NOTE 20—Fair Value of Financial Instruments:

In assessing the fair value of financial instruments, we use methods and assumptions that are based on market conditions and other risk factors existing at the time of assessment. Fair value information for our financial instruments is as follows:

Cash and Cash Equivalents, Trade and Other Accounts Receivables and Accounts Payable—The carrying value approximates fair value due to their short-term nature.

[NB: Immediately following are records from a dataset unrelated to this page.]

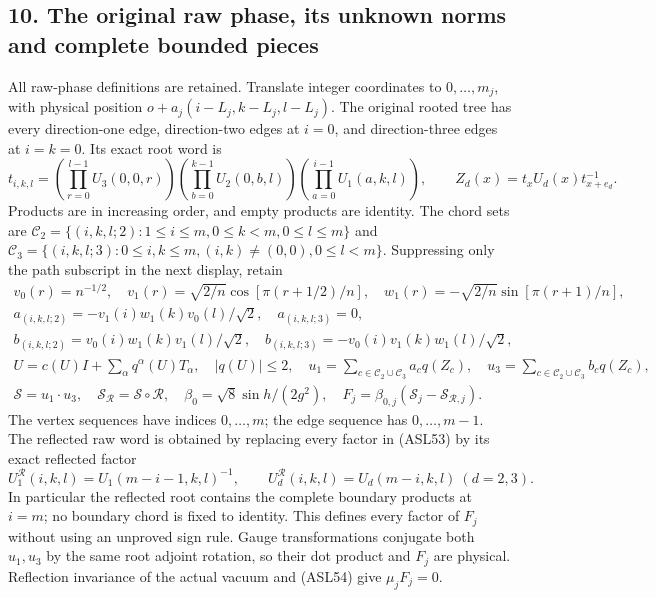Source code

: \documentclass[11pt]{article}
\begin{document}
\subsection*{10. The original raw phase, its unknown norms and complete bounded pieces}

All raw-phase definitions are retained. Translate integer coordinates to \(0,\ldots,m_j\), with physical position \(o+a_j(i-L_j,k-L_j,l-L_j)\). The original rooted tree has every direction-one edge, direction-two edges at \(i=0\), and direction-three edges at \(i=k=0\). Its exact root word is
\[
 t_{i,k,l}=\left(\prod_{r=0}^{l-1}U_3(0,0,r)\right)
          \left(\prod_{b=0}^{k-1}U_2(0,b,l)\right)
          \left(\prod_{a=0}^{i-1}U_1(a,k,l)\right),\qquad
 Z_d(x)=t_xU_d(x)t_{x+e_d}^{-1}.
 \tag{ASL53}
\]
Products are in increasing order, and empty products are identity. The chord sets are \(\mathcal C_2=\{(i,k,l;2):1\le i\le m,0\le k<m,0\le l\le m\}\) and \(\mathcal C_3=\{(i,k,l;3):0\le i,k\le m,(i,k)\ne(0,0),0\le l<m\}\). Suppressing only the path subscript in the next display, retain
\[
\begin{gathered}
 v_0(r)=n^{-1/2},\quad v_1(r)=\sqrt{2/n}\cos[\pi(r+1/2)/n],\quad
 w_1(r)=-\sqrt{2/n}\sin[\pi(r+1)/n],\\
 a_{(i,k,l;2)}=-v_1(i)w_1(k)v_0(l)/\sqrt2,\quad a_{(i,k,l;3)}=0,\\
 b_{(i,k,l;2)}=v_0(i)w_1(k)v_1(l)/\sqrt2,\quad
 b_{(i,k,l;3)}=-v_0(i)v_1(k)w_1(l)/\sqrt2,\\
 U=c(U)I+\sum_\alpha q^\alpha(U)T_\alpha,\quad |q(U)|\le2,\quad
 u_1=\sum_{c\in\mathcal C_2\cup\mathcal C_3}a_cq(Z_c),\quad
 u_3=\sum_{c\in\mathcal C_2\cup\mathcal C_3}b_cq(Z_c),\\
 \mathcal S=u_1\cdot u_3,\quad
 \mathcal S_{\mathcal R}=\mathcal S\circ\mathcal R,\quad
 \beta_0=\sqrt8\sin h/(2g^2),\quad
 F_j=\beta_{0,j}(\mathcal S_j-\mathcal S_{\mathcal R,j}).
\end{gathered}\tag{ASL54}
\]
The vertex sequences have indices \(0,\ldots,m\); the edge sequence has \(0,\ldots,m-1\). The reflected raw word is obtained by replacing every factor in (ASL53) by its exact reflected factor
\[
 U_1^{\mathcal R}(i,k,l)=U_1(m-i-1,k,l)^{-1},\qquad
 U_d^{\mathcal R}(i,k,l)=U_d(m-i,k,l)\ (d=2,3).
 \tag{ASL55}
\]
In particular the reflected root contains the complete boundary products at \(i=m\); no boundary chord is fixed to identity. This defines every factor of \(F_j\) without using an unproved sign rule. Gauge transformations conjugate both \(u_1,u_3\) by the same root adjoint rotation, so their dot product and \(F_j\) are physical. Reflection invariance of the actual vacuum and (ASL54) give \(\mu_jF_j=0\).
\end{document}
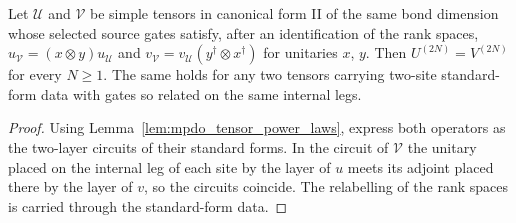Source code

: \begin{lemma}
    \label{thm:mpu_fundamental_gates_sufficiency}
    \leanok
    Let $\mathcal U$ and $\mathcal V$ be simple tensors in canonical form II
    of the same bond dimension whose selected source gates satisfy, after an
    identification of the rank spaces, $u_{\mathcal V}=(x\otimes y)u_{\mathcal U}$
    and $v_{\mathcal V}=v_{\mathcal U}(y^\dagger\otimes x^\dagger)$ for
    unitaries $x$, $y$. Then $U^{(2N)}=V^{(2N)}$ for every $N\ge1$. The same
    holds for any two tensors carrying two-site standard-form data with gates
    so related on the same internal legs.
\end{lemma}
\begin{proof}\leanok
    Using Lemma~\ref{lem:mpdo_tensor_power_laws}, express both operators as
    the two-layer circuits of their standard forms. In the circuit of
    $\mathcal V$ the unitary placed on the internal leg of
    each site by the layer of $u$ meets its adjoint placed there by the layer
    of $v$, so the circuits coincide. The relabelling of the rank spaces is
    carried through the standard-form data.
\end{proof}

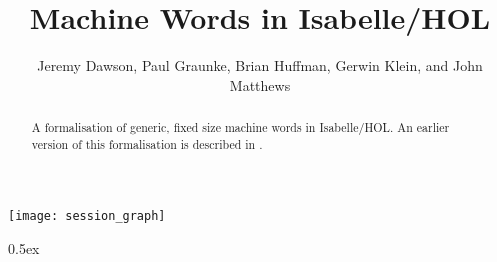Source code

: \documentclass[11pt,a4paper]{article}
\begin{document}
\title{Machine Words in Isabelle/HOL}

\author{Jeremy Dawson, Paul Graunke, Brian Huffman, Gerwin Klein, and John Matthews}

\maketitle

\begin{abstract}
A formalisation of generic, fixed size machine words in Isabelle/HOL. An earlier version of this 
formalisation is described in \cite{dawson-avocs07}.  
\end{abstract}

\tableofcontents

\begin{center}
  \texttt{[image: session\_graph]}
\end{center}

\newpage

\renewcommand{\isamarkupheader}[1]%
{\section{\isabellecontext: #1}\markright{THEORY~``\isabellecontext''}}

\parindent 0pt\parskip 0.5ex




\end{document}
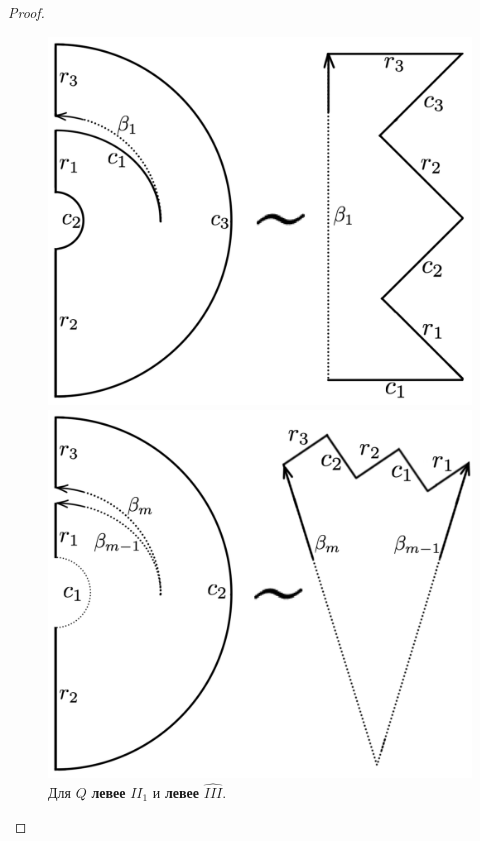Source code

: \begin{proof}
\begin{figure}[!htb]
\centering
\includegraphics[scale=0.1]{images/ch4/section3_circular/atoms/branching/terminal_min_transformed_2.pdf}
    \caption{Для $Q$ \textbf{левее} $II_1$ и \textbf{левее} $\widehat{III}$.}
    \label{fig:pt10:_terminal_min_domain_2}
\endminipage\hfill
{}
\centering
\includegraphics[scale=0.1]{images/ch4/section3_circular/atoms/branching/branching_domain_transformed_2.pdf}

\end{figure}
\end{proof}
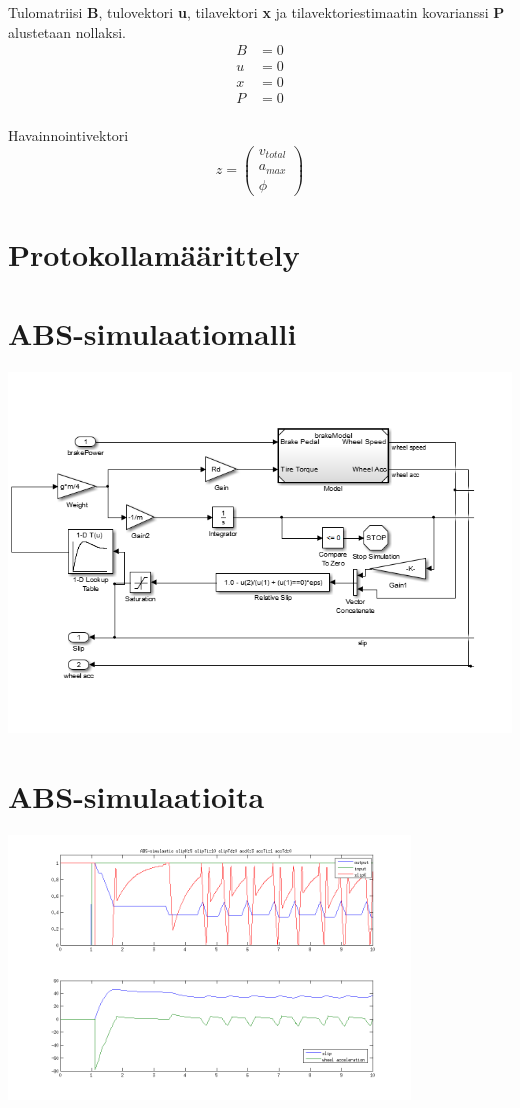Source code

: \documentclass{article}
\newcommand{\kuvaa}[4]{%
	\begin{figure}[h]%
		\centering \texttt{[image: \#2]}%
		\caption{#3 \label{fig:#4}}%
	\end{figure}%
}
\begin{document}
\begin{appendices}
Tulomatriisi \textbf{B}, tulovektori \textbf{u}, tilavektori \textbf{x} ja tilavektoriestimaatin kovarianssi \textbf{P} alustetaan nollaksi.
\begin{align*}
B &= 0\\
u &= 0\\
x &= 0\\
P &= 0\\
\end{align*}

Havainnointivektori
\[
z =
\begin{pmatrix}
v_{total} \\
a_{max} \\
\phi
\end{pmatrix}
\]

\clearpage
\section{Protokollamäärittely}

\clearpage

\section{ABS-simulaatiomalli} \label{app:simmodel}
{\centering \includegraphics[width=1.0\textwidth]{qrtVehMdl}}

\section{ABS-simulaatioita} \label{app:abssim}
{\centering \includegraphics[width=0.8\textwidth]{abssim1}

}
\end{appendices}
\end{document}
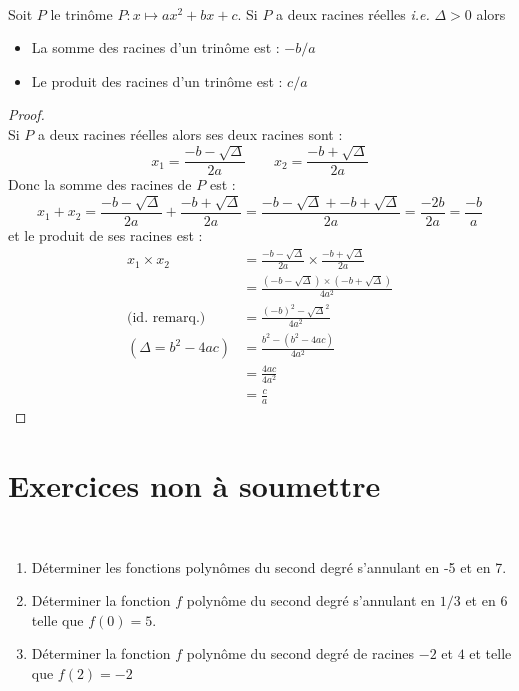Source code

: \documentclass[12pt,fleqn]{report} %
\begin{document}
\begin{proposition}\text{ }\\
	Soit $P$ le trinôme $P :x \mapsto a x^2 + bx + c$. Si $P$ a deux racines réelles \emph{i.e.} $\Delta >0$ alors 
	\begin{itemize}
		\item La somme des racines d'un trinôme est  : $-b/a$
		\item Le produit des racines d'un trinôme est : $c/a$
	\end{itemize} 
\end{proposition}
\begin{proof}\text{ }\\
	Si $P$ a deux racines réelles alors ses deux racines sont :\[
	x_1 = \frac{-b - \sqrt{\Delta}}{2a} \qquad x_2 = \frac{-b + \sqrt{\Delta}}{2a}
	\]
	Donc la somme des racines de $P$ est :
	\[
	x_1 + x_2 = \frac{-b - \sqrt{\Delta}}{2a} + \frac{-b + \sqrt{\Delta}}{2a} = \frac{-b - \sqrt{\Delta} + -b + \sqrt{\Delta}}{2a} = \frac{-2b}{2a} = \frac{-b}{a}
	\]
	et le produit de ses racines est :
	\begin{align*}
	x_1 \times x_2 & = \frac{-b - \sqrt{\Delta}}{2a} \times \frac{-b + \sqrt{\Delta}}{2a} \\ 
	& = \frac{\left(-b - \sqrt{\Delta}\right)\times \left({-b + \sqrt{\Delta}}\right)}{4a^2}\\
	\text{(id. remarq.)} & = \frac{(-b)^2 - \sqrt{\Delta}^2}{4a^2} \\ 
	(\Delta = b^2 - 4ac)  & = \frac{b^2 - (b^2 - 4ac)}{4a^2} \\ 
	& = \frac{4ac}{4a^2} \\
	& = \frac{c}{a}
	\end{align*}
\end{proof}



\chapter*{Exercices non à soumettre}
\begin{exercise}\label{Exercice 48}\text{ }\\
	\begin{enumerate}
		\item Déterminer les fonctions polynômes du second degré s'annulant en -5 et en 7.
		\item Déterminer la fonction $f$ polynôme du second degré s'annulant en $1/3$ et en $6$ telle que $f(0) = 5$.
		\item Déterminer la fonction $f$ polynôme du second degré de racines $-2$ et $4$ et telle que $f(2) = -2$
	\end{enumerate}
\end{exercise}
\end{document}
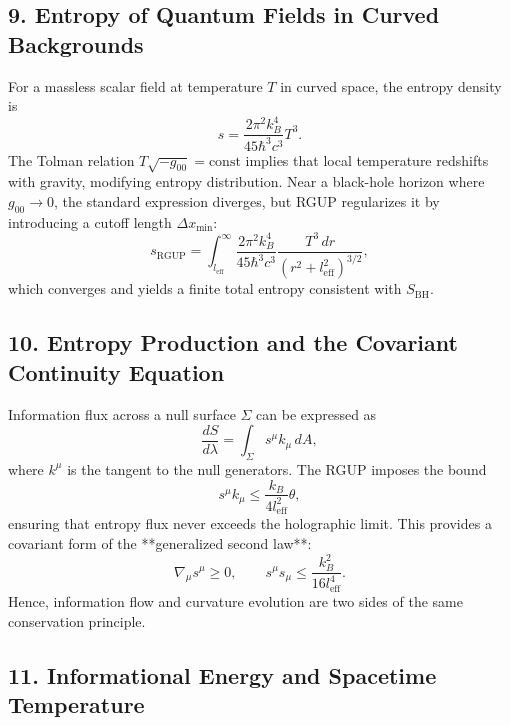 \documentclass[11pt,oneside]{book}
\numberwithin{equation}{chapter}
\begin{document}
\subsection*{9. Entropy of Quantum Fields in Curved Backgrounds}

For a massless scalar field at temperature $T$ in curved space, the entropy density is
\begin{equation}
s = \frac{2\pi^2 k_B^4}{45\hbar^3 c^3}T^3.
\end{equation}
The Tolman relation $T\sqrt{-g_{00}}=\text{const}$ implies that local temperature redshifts with gravity, modifying entropy distribution.  
Near a black-hole horizon where $g_{00}\to0$, the standard expression diverges, but RGUP regularizes it by introducing a cutoff length $\Delta x_{\min}$:
\begin{equation}
s_{\text{RGUP}} = 
\int_{l_{\text{eff}}}^{\infty}
\frac{2\pi^2 k_B^4}{45\hbar^3 c^3}
\frac{T^3\,dr}{(r^2+l_{\text{eff}}^2)^{3/2}},
\end{equation}
which converges and yields a finite total entropy consistent with $S_{\text{BH}}$.

\subsection*{10. Entropy Production and the Covariant Continuity Equation}

Information flux across a null surface $\Sigma$ can be expressed as
\begin{equation}
\frac{dS}{d\lambda} = 
\int_\Sigma s^\mu k_\mu\,dA,
\end{equation}
where $k^\mu$ is the tangent to the null generators.  
The RGUP imposes the bound
\begin{equation}
s^\mu k_\mu \le \frac{k_B}{4l_{\text{eff}}^2}\theta,
\end{equation}
ensuring that entropy flux never exceeds the holographic limit.  
This provides a covariant form of the **generalized second law**:
\begin{equation}
\nabla_\mu s^\mu \ge 0,
\qquad
s^\mu s_\mu \le \frac{k_B^2}{16 l_{\text{eff}}^4}.
\end{equation}
Hence, information flow and curvature evolution are two sides of the same conservation principle.

\subsection*{11. Informational Energy and Spacetime Temperature}
\end{document}
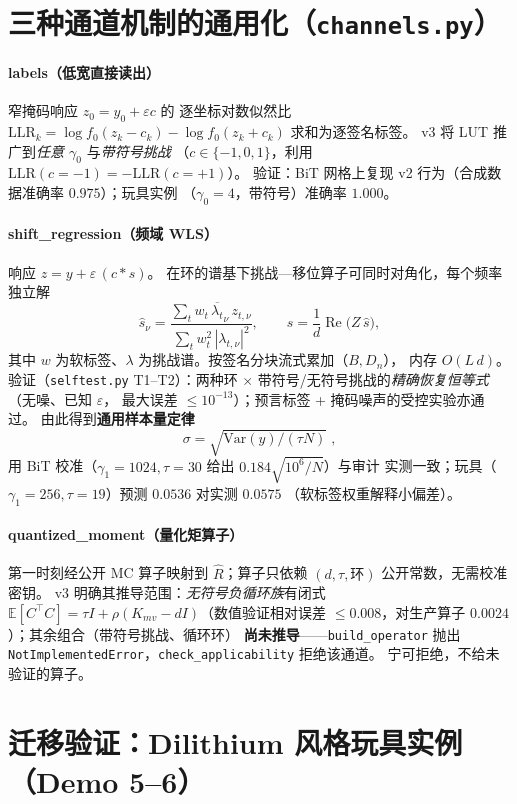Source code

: \documentclass[11pt,a4paper]{ctexart}
\begin{document}
\section{三种通道机制的通用化（\texttt{channels.py}）}

\paragraph{labels（低宽直接读出）} 窄掩码响应 $z_0=y_0+\varepsilon c$ 的
逐坐标对数似然比
$\mathrm{LLR}_k=\log f_0(z_k-c_k)-\log f_0(z_k+c_k)$ 求和为逐签名标签。
v3 将 LUT 推广到\emph{任意 $\gamma_0$} 与\emph{带符号挑战}
（$c\in\{-1,0,1\}$，利用 $\mathrm{LLR}(c{=}-1)=-\mathrm{LLR}(c{=}{+}1)$）。
验证：BiT 网格上复现 v2 行为（合成数据准确率 $0.975$）；玩具实例
（$\gamma_0=4$，带符号）准确率 $1.000$。

\paragraph{shift\_regression（频域 WLS）} 响应 $z=y+\varepsilon\,(c*s)$。
在环的谱基下挑战—移位算子可同时对角化，每个频率独立解
\[
\hat s_\nu=\frac{\sum_t w_t\,\overline{\lambda_t}_\nu\,z_{t,\nu}}
               {\sum_t w_t^2\,|\lambda_{t,\nu}|^2},
\qquad
s=\frac{1}{d}\operatorname{Re}\!\Big(Z\,\hat s\Big),
\]
其中 $w$ 为软标签、$\lambda$ 为挑战谱。按签名分块流式累加（$B,D_n$），
内存 $O(L\,d)$。验证（\texttt{selftest.py} T1--T2）：两种环 $\times$
带符号/无符号挑战的\emph{精确恢复恒等式}（无噪、已知 $\varepsilon$，
最大误差 $\le10^{-13}$）；预言标签 + 掩码噪声的受控实验亦通过。
由此得到\textbf{通用样本量定律}
\[
\sigma=\sqrt{\mathrm{Var}(y)/(\tau N)}\;,
\]
用 BiT 校准（$\gamma_1=1024,\tau=30$ 给出 $0.184\sqrt{10^6/N}$）与审计
实测一致；玩具（$\gamma_1=256,\tau=19$）预测 $0.0536$ 对实测 $0.0575$
（软标签权重解释小偏差）。

\paragraph{quantized\_moment（量化矩算子）} 第一时刻经公开 MC 算子映射到
$\hat R$；算子只依赖 $(d,\tau,\text{环})$ 公开常数，无需校准密钥。
v3 明确其推导范围：\emph{无符号负循环族}有闭式
$\mathbb{E}[C^\top C]=\tau I+\rho(K_{mv}-dI)$（数值验证相对误差
$\le0.008$，对生产算子 $0.0024$）；其余组合（带符号挑战、循环环）
\textbf{尚未推导}——\texttt{build\_operator} 抛出
\texttt{NotImplementedError}，\texttt{check\_applicability} 拒绝该通道。
宁可拒绝，不给未验证的算子。

\section{迁移验证：Dilithium 风格玩具实例（Demo 5--6）}
\end{document}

Long-Term Debt—The carrying value of long-term debt reported in the accompanying consolidated balance sheets at December 31, 2011 and 2010, with the exceptions of the 4.50% and 5.10% senior notes and the JBC foreign currency denominated debt, approximates fair value as substantially all of the long-term debt bears interest based on prevailing variable market rates currently available in the countries in which we have borrowings. See Note 12, "Long-Term Debt."

     December 31  
     2011      2010  
     Recorded
Amount
     Fair Value      Recorded
Amount
     Fair Value  
     (In thousands)  

Long-term debt

   $ 763,673       $ 819,854       $ 860,910       $ 879,511   

Foreign Currency Forward Contracts—We enter into foreign currency forward contracts in connection with our risk management strategies in an attempt to minimize the financial impact of changes in foreign currency exchange rates. These derivative financial instruments are used to manage risk and are not used for trading or other speculative purposes. The fair values of our foreign currency forward contracts are estimated based on current settlement values. At December 31, 2011 and December 31, 2010, we had outstanding foreign currency forward contracts with notional values totaling $148.7 million and $375.4 million, respectively. At December 31, 2011, $0.9 million was included in Accrued expenses associated with the fair value of our foreign currency forward contracts. At December 31, 2010, we had balances of $0.5 million and $5.4 million in Other accounts receivable and Accrued expenses, respectively, associated with the fair value of our foreign currency forward contracts.

Gains and losses on foreign currency forward contracts are recognized currently in income; however, fluctuations in the value of these contracts are generally offset by the changes in the value of the underlying exposures being hedged. For the years ended December 31, 2011, 2010 and 2009 we recognized gains (losses) of $1.0 million, $(6.5) million and $0.6 million, respectively, in Other income (expenses), net in our consolidated statements of income related to the change in the fair value of our foreign currency forward contracts. These amounts are substantially offset by changes in the value of the underlying exposures being hedged which are also reported in Other income (expenses), net. Also, for the years ended December 31, 2011 and 2010, we recorded $(1.0) million and $6.5 million, respectively, related to the change in the fair value of our foreign currency forward contracts, and cash settlements of $(3.0) million and $(1.3) million, respectively, in Other, net in our consolidated statement of cash flows. Such amounts were not material for the year ended December 31, 2009.